Margins and mark-ups

Some confusion is doing the rounds again. Mark-ups and gross margins are mathematically tied to one another, but they are not the same thing. Business owners are generally entrepreneurs, not accountants or mathematicians.

When I ask a business owner what his GP is, it means “what is your gross profit percentage?” The question in its original and colloquial form is deficient in that it leaves out the crucial “percentage” word, but it is never the less a common form of enquiry.

When the business owner responds brashly with “Oh it’s 300%”, he stoops to my level of sloppiness in his understanding because you simply cannot have something which is three times itself. But I understand what he means, which is really: “My mark-up is 300%”.

I know what he means, so we move on. Here is why:

  1. When you pay 100 ZARs for something and sell it for 200, your mark-up is 100%. If you sell the same article for 300 ZARs, your mark-up is 200%. In the initial exchange with our business owner, what he clearly meant was that if his raws cost him 100 to acquire and increase in value and he sells them for 400.
  2. 300% is not his margin; it is his mark-up. His margin is 75%. 25% is his cost of sale (or cost of production). Slowly:
    • He sells for 400 ZARs (100%)
    • To get it ready for market costs 100 ZARs (25% of 400)
    • The gross profit he makes on the sale is 300 ZARs (75% of 400)
    • His selling price will always total 100% (25% plus 75%)
    • If he manages to lower his production cost by say 5 ZARs to 20, but keep his selling price at 400, his cost of production is 20%, and his gross margin is now 80% (20% +80% = 100%) His new mark-up is 400%.

This is why it is important to understand the relationship between the two. Where we talk about large mark-ups of 100% or more, the mistake can be glossed over without any risk to buyer, seller or broker, because it can only ever mean mark-up. But when the mark-up is less than 100%, we have the potential for damage.

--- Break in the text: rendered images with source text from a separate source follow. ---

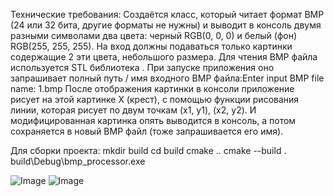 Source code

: Технические требования:
Создаётся класс, который читает формат BMP (24 или 32 бита, другие форматы не нужны) и
выводит в консоль двумя разными символами два цвета: черный RGB(0, 0, 0) и белый (фон)
RGB(255, 255, 255). На вход должны подаваться только картинки содержащие 2 эти цвета,
небольшого размера. Для чтения BMP файла используется STL библиотека <fstream>. При запуске
приложения оно запрашивает полный путь / имя входного BMP файла:Enter input BMP file name: 1.bmp
После отображения картинки в консоли приложение рисует на этой картинке Х (крест), с
помощью функции рисования линии, которая рисует по двум точкам (x1, y1), (x2, y2). И
модифицированная картинка опять выводится в консоль, а потом сохраняется в новый BMP файл
(тоже запрашивается его имя).

Для сборки проекта:
mkdir build
cd build
cmake ..
cmake --build .
build\Debug\bmp_processor.exe



![Image](https://github.com/user-attachments/assets/c68fa8b1-3113-47e2-b858-9f987df6ac2e)
![Image](https://github.com/user-attachments/assets/0148e137-7b41-4750-af11-443b7ae181d7)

Let’s say that a mark-up percentage is 75%. This means that for 100 ZARs of product cost, the business would add 75% of the production cost onto its cost, and sell for 175. The cost of production is therefore 100 divided by 175 as a percentage, which is 57.14%. The margin is now 100% minus 57.14% which is 42.86%.

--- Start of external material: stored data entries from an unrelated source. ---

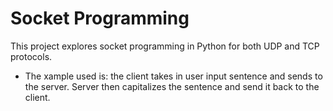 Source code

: # Socket Programming

This project explores socket programming in Python for both UDP and TCP protocols.

- The xample used is: the client takes in user input sentence and sends to the server. Server then capitalizes the sentence and send it back to the client. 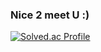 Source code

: ### Nice 2 meet U :)

[![Solved.ac Profile](http://mazassumnida.wtf/api/v2/generate_badge?boj=jaeseokk)](https://solved.ac/profile/jaeseokk)


<!--
**Imjaeseokk/Imjaeseokk** is a ✨ _special_ ✨ repository because its `README.md` (this file) appears on your GitHub profile.

Here are some ideas to get you started:

- 🔭 I’m currently working on ...
- 🌱 I’m currently learning ...
- 👯 I’m looking to collaborate on ...
- 🤔 I’m looking for help with ...
- 💬 Ask me about ...
- 📫 How to reach me: ...
- 😄 Pronouns: ...
- ⚡ Fun fact: ...
-->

Getting 75% and 42% mixed up is a potential drama.

Imagine a purchaser asks about gross margin % (gross profit %, GP%, or just plain “GP”). The seller tells him that it is 75% when it is really 42%, causing the purchaser to get excited, put his funds on standby, mobilise his auditors for a due diligence, and consult his attorneys about drafting an offer to purchase.

OK, so generally the damage is a lot less dire, and a good intermediary should sort out the confusion ahead of time. But what about this:

Your mate has just sold his almost identical business to yours, except that he tells you that his margin is 75% when it is really 42%. First you kick yourself for either charging your customers so little, or paying too much for your production, and then with great frustration, you start to make changes to match your friend’s metrics.
Understanding the difference, and understanding that others may perhaps be honestly mistaken is simple, but prudent.


  • Gosh Mark, quite a complicated way to work out margin…isn’t margin just simply put the profit as a percentage of the selling price… in this case 75/175 which gives you the Margin of 42.86%. But I get your point. Thanks for an interesting report.